R. Suryamurthy
India’s flagship highway programme is riddled with cost distortions, weak oversight, and tolls that never seem to end, a hard-hitting report by Parliament’s Public Accounts Committee (PAC) has revealed.
The committee, led by K.C. Venugopal, says a shadow economy of sub-contracting is eating into project quality. Big concessionaires, it claims, often pocket profits without lifting a finger — farming out work to layers of smaller contractors at rock-bottom prices.
In Kerala’s NH-66 project, one stretch approved at a whopping ₹3,684.98 crore was handed out for just ₹795 crore — a 78% drop. Across 20 packages, contracts averaged just over half of what was sanctioned. PAC calls this a “red flag” for design downgrades and shoddy construction.
The watchdog cites the Kooriyad bridge collapse — blamed on bad geotechnical data and poor checks — as proof that NHAI’s design vetting is dangerously lax. Consultants are hand-picked by contractors, “independent” engineers don’t blow the whistle, and the authority’s own approvals have become rubber stamps.
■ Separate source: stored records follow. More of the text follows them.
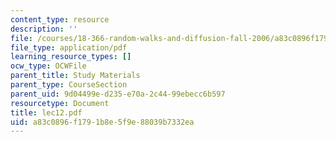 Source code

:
 ```yaml
---
content_type: resource
description: ''
file: /courses/18-366-random-walks-and-diffusion-fall-2006/a83c0896f1791b8e5f9e88039b7332ea_lec12.pdf
file_type: application/pdf
learning_resource_types: []
ocw_type: OCWFile
parent_title: Study Materials
parent_type: CourseSection
parent_uid: 9d04499e-d235-e70a-2c44-99ebecc6b597
resourcetype: Document
title: lec12.pdf
uid: a83c0896-f179-1b8e-5f9e-88039b7332ea
---
```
The report slams “perpetual tolling” — a policy tweak in 2008, reinforced in 2023, that allows toll collection even after project costs are recovered. Rates rise 3% a year regardless of road quality. Worse, tolls are charged on incomplete or dug-up stretches, without service roads or safe lanes.
“Why pay for what you don’t get?” the PAC asks, urging a toll refund system via FASTag, just like automated tax refunds.
Despite 5.5 crore active FASTags, malfunctioning scanners, poor enforcement, and no recharge points at plazas mean long queues and frayed tempers. The PAC wants real-time traffic dashboards and power for district officials to suspend tolls during mass events or emergencies.
Perhaps most damning is the revelation that many high-speed stretches lack ambulances, trauma care, or patrols, leaving accident victims stranded. Thousands of blackspots remain unaddressed. The PAC demands GPS-tracked rescue vehicles, integrated control rooms, and real protection for Good Samaritans.
From “paper” approvals to “forever” tolls, the PAC paints a picture of a highway system where accountability ends at the tender box — and the paying public foots the bill in more ways than one.